Sur les 18 sociétés ayant retiré le dossier, la société RATP Développement se
trouvait seule en qualité de soumissionnaire. La gestion privée a effectivement
démarrée le 1er novembre 2004 après la création le 23/08/2004 de la société
anonyme dénommé MDINA BUS avec un capital de 100 millions de dirhams marocains
(MDH). Ce capital est initialement composé de Transinvest (60%), Finances.com
(20%) et de RATP développement (20%).
Malgré
que la sélection du délégataire se soit fondée sur un appel d’offres,
l’évaluation d’un seul soumissionnaire et le changement du nombre de lignes
entre les différentes phases de la passation (préqualification, appel d’offres
et contrat) sont de nature à nuire aux règles du jeu de la concurrence. En
effet, si la pré-qualification prévoit 63 lignes de transport, ce nombre est
passé à 57 dans le règlement de l’appel d’offres, puis à 20 lignes dans la
convention de délégation.
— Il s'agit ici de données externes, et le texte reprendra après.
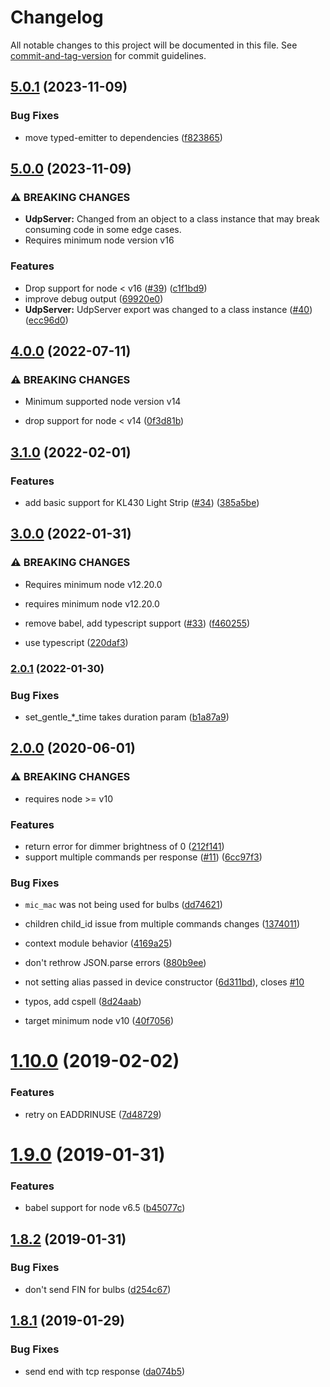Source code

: # Changelog

All notable changes to this project will be documented in this file. See [commit-and-tag-version](https://github.com/absolute-version/commit-and-tag-version) for commit guidelines.

## [5.0.1](https://github.com/plasticrake/tplink-smarthome-simulator/compare/v5.0.0...v5.0.1) (2023-11-09)


### Bug Fixes

* move typed-emitter to dependencies ([f823865](https://github.com/plasticrake/tplink-smarthome-simulator/commit/f823865973a5a54dbbf47d2c9af816285b968ec6))

## [5.0.0](https://github.com/plasticrake/tplink-smarthome-simulator/compare/v4.0.0...v5.0.0) (2023-11-09)


### ⚠ BREAKING CHANGES

* **UdpServer:** Changed from an object to a class instance that may
break consuming code in some edge cases.
* Requires minimum node version v16

### Features

* Drop support for node < v16 ([#39](https://github.com/plasticrake/tplink-smarthome-simulator/issues/39)) ([c1f1bd9](https://github.com/plasticrake/tplink-smarthome-simulator/commit/c1f1bd93dedb36eb36a0ac220b5239a487620a78))
* improve debug output ([69920e0](https://github.com/plasticrake/tplink-smarthome-simulator/commit/69920e050b36ebb318b46a759ec4801029496716))
* **UdpServer:** UdpServer export was changed to a class instance ([#40](https://github.com/plasticrake/tplink-smarthome-simulator/issues/40)) ([ecc96d0](https://github.com/plasticrake/tplink-smarthome-simulator/commit/ecc96d02d9ae03e8a0b5762e2e5bc169c8045f61))

## [4.0.0](https://github.com/plasticrake/tplink-smarthome-simulator/compare/v3.1.0...v4.0.0) (2022-07-11)


### ⚠ BREAKING CHANGES

* Minimum supported node version v14

* drop support for node < v14 ([0f3d81b](https://github.com/plasticrake/tplink-smarthome-simulator/commit/0f3d81ba44102df4eb520646db916540af8be4b3))

## [3.1.0](https://github.com/plasticrake/tplink-smarthome-simulator/compare/v3.0.0...v3.1.0) (2022-02-01)


### Features

* add basic support for KL430 Light Strip ([#34](https://github.com/plasticrake/tplink-smarthome-simulator/issues/34)) ([385a5be](https://github.com/plasticrake/tplink-smarthome-simulator/commit/385a5be23fdb0d69f5b8df46b43ddfd1e3451ec2))

## [3.0.0](https://github.com/plasticrake/tplink-smarthome-simulator/compare/v2.0.1...v3.0.0) (2022-01-31)


### ⚠ BREAKING CHANGES

* Requires minimum node v12.20.0
* requires minimum node v12.20.0

* remove babel, add typescript support ([#33](https://github.com/plasticrake/tplink-smarthome-simulator/issues/33)) ([f460255](https://github.com/plasticrake/tplink-smarthome-simulator/commit/f4602554567058364728ffc2216fc5d6134e606e))
* use typescript ([220daf3](https://github.com/plasticrake/tplink-smarthome-simulator/commit/220daf328c6b5ff980ed0d6a1373acf9f2966309))

### [2.0.1](https://github.com/plasticrake/tplink-smarthome-simulator/compare/v2.0.0...v2.0.1) (2022-01-30)


### Bug Fixes

* set_gentle_*_time takes duration param ([b1a87a9](https://github.com/plasticrake/tplink-smarthome-simulator/commit/b1a87a983c38b1a8aeccb2b4584acf2a0ab597f3))

## [2.0.0](https://github.com/plasticrake/tplink-smarthome-simulator/compare/v1.10.0...v2.0.0) (2020-06-01)


### ⚠ BREAKING CHANGES

* requires node >= v10

### Features

* return error for dimmer brightness of 0 ([212f141](https://github.com/plasticrake/tplink-smarthome-simulator/commit/212f141421ea54a24af958345cd55a09c279a2ae))
* support multiple commands per response ([#11](https://github.com/plasticrake/tplink-smarthome-simulator/issues/11)) ([6cc97f3](https://github.com/plasticrake/tplink-smarthome-simulator/commit/6cc97f3088025837fa9969c3a39da976fd5764d4))


### Bug Fixes

* `mic_mac` was not being used for bulbs ([dd74621](https://github.com/plasticrake/tplink-smarthome-simulator/commit/dd74621c99c4c4e58e453880f705ddf0ecbe809b))
* children child_id issue from multiple commands changes ([1374011](https://github.com/plasticrake/tplink-smarthome-simulator/commit/1374011f4f5634c8ad26d95e0368ff56bc60de74))
* context module behavior ([4169a25](https://github.com/plasticrake/tplink-smarthome-simulator/commit/4169a2593226cdb090376a562b500095a091b07c))
* don't rethrow JSON.parse errors ([880b9ee](https://github.com/plasticrake/tplink-smarthome-simulator/commit/880b9eee2dd1879eca56718a26790e6f82836091))
* not setting alias passed in device constructor ([6d311bd](https://github.com/plasticrake/tplink-smarthome-simulator/commit/6d311bd826f1955b8a76ea107161b2165c0b69e0)), closes [#10](https://github.com/plasticrake/tplink-smarthome-simulator/issues/10)
* typos, add cspell ([8d24aab](https://github.com/plasticrake/tplink-smarthome-simulator/commit/8d24aabd41fc0473dba4748f59109e789348e7a9))


* target minimum node v10 ([40f7056](https://github.com/plasticrake/tplink-smarthome-simulator/commit/40f70567beb89b222954b00c063c96c3f9e340c8))

<a name="1.10.0"></a>
# [1.10.0](https://github.com/plasticrake/tplink-smarthome-simulator/compare/v1.9.0...v1.10.0) (2019-02-02)


### Features

* retry on EADDRINUSE ([7d48729](https://github.com/plasticrake/tplink-smarthome-simulator/commit/7d48729))



<a name="1.9.0"></a>
# [1.9.0](https://github.com/plasticrake/tplink-smarthome-simulator/compare/v1.8.2...v1.9.0) (2019-01-31)


### Features

* babel support for node v6.5 ([b45077c](https://github.com/plasticrake/tplink-smarthome-simulator/commit/b45077c))



<a name="1.8.2"></a>
## [1.8.2](https://github.com/plasticrake/tplink-smarthome-simulator/compare/v1.8.1...v1.8.2) (2019-01-31)


### Bug Fixes

* don't send FIN for bulbs ([d254c67](https://github.com/plasticrake/tplink-smarthome-simulator/commit/d254c67))



<a name="1.8.1"></a>
## [1.8.1](https://github.com/plasticrake/tplink-smarthome-simulator/compare/v1.8.0...v1.8.1) (2019-01-29)


### Bug Fixes

* send end with tcp response ([da074b5](https://github.com/plasticrake/tplink-smarthome-simulator/commit/da074b5))
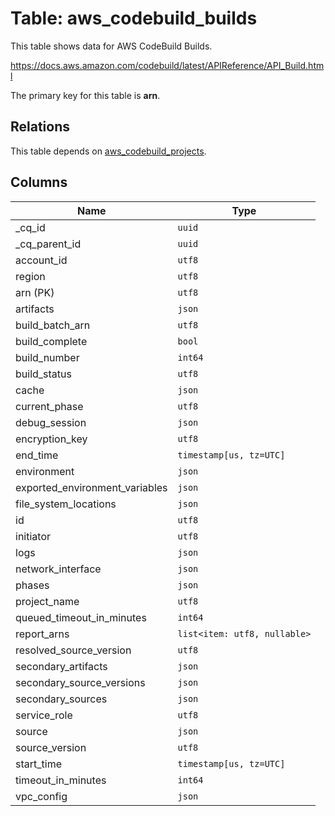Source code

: # Table: aws_codebuild_builds

This table shows data for AWS CodeBuild Builds.

https://docs.aws.amazon.com/codebuild/latest/APIReference/API_Build.html

The primary key for this table is **arn**.

## Relations

This table depends on [aws_codebuild_projects](aws_codebuild_projects).

## Columns

| Name          | Type          |
| ------------- | ------------- |
|_cq_id|`uuid`|
|_cq_parent_id|`uuid`|
|account_id|`utf8`|
|region|`utf8`|
|arn (PK)|`utf8`|
|artifacts|`json`|
|build_batch_arn|`utf8`|
|build_complete|`bool`|
|build_number|`int64`|
|build_status|`utf8`|
|cache|`json`|
|current_phase|`utf8`|
|debug_session|`json`|
|encryption_key|`utf8`|
|end_time|`timestamp[us, tz=UTC]`|
|environment|`json`|
|exported_environment_variables|`json`|
|file_system_locations|`json`|
|id|`utf8`|
|initiator|`utf8`|
|logs|`json`|
|network_interface|`json`|
|phases|`json`|
|project_name|`utf8`|
|queued_timeout_in_minutes|`int64`|
|report_arns|`list<item: utf8, nullable>`|
|resolved_source_version|`utf8`|
|secondary_artifacts|`json`|
|secondary_source_versions|`json`|
|secondary_sources|`json`|
|service_role|`utf8`|
|source|`json`|
|source_version|`utf8`|
|start_time|`timestamp[us, tz=UTC]`|
|timeout_in_minutes|`int64`|
|vpc_config|`json`|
De même, la contestabilité du secteur du transport
par bus au sein de Casablanca a perdu son rayonnage ; le nombre des
concessionnaires, qui était 15 lors de la signature de la convention, devenait
6 en 2009.
En
termes de résultat, MEDINA BUS a rencontré des difficultés financières et les
pertes cumulées à fin 2008 se sont élevées à plus de 525 MDH. Si cette
détérioration financière du délégataire trouve son origine dans les modèles
juridique et économique négociés et au manque de concurrence suffisante en
phase de passation du contrat, il y a lieu aussi de citer l’absence de
régulateur pour faire face à aux problèmes liés à la concurrence des
concessionnaires en place, du transport par taxi, transport clandestin...).
Néanmoins,
nous allons mettre l’accent sur certaines défaillances relevant de la
responsabilité contractuelle du délégataire et qui touchent la qualité du
service offert aux usagers et le cadre de vie des habitants de la ville. Il s’agit
notamment des clauses liées à l’investissement et la tarification.
D’une
durée de 15 ans, la convention prévoit un programme d’investissement d’une
valeur de 802 MDH pour l’achat de bus neufs. Cependant, 4 ans après sa prise
d’effet, le délégataire a dépensé 149,5 MDH (19% seulement de l’investissement
prévisionnel). Il en résulte un recours excessif aux bus usagés très vétustes,
dont 63% est âgé de sept ans et 50% dépasse l’âge de 10 ans (Blog spécialiste de la commande publique). Dans ces conditions de
fait, le niveau du service fourni aux usagers (qualité, ponctualité,
sécurité...) n’est plus garanti et la protection de l’environnement et la santé
publique passe à côté de l’agenda des objectifs de performance.
La
Société MEDINA BUS supporte une lourde responsabilité car elle a accepté
d’assumer l’exploitation à ses risques et périls en dehors de toute subvention
publique. Par contre, l’article 38 de la convention lui garantit un échéancier
de révision des tarifs. Or, cette révision a été anticipée à deux reprises
faisant drainer indument aux caisses du délégataire un montant de 45,5 MDH
avant le délai contractuel.
Maintenant,
cette convention arrive à son terme et la ville de Casablanca change son modèle
institutionnel dédiée à la gestion déléguée des services de transports
collectifs (partage de risques et création de Société de développement locale),
introduit une nouvelle offre de transport par tramway (site officiel de l’exploitant ) et
envisage une gestion multimodale (projet en cours).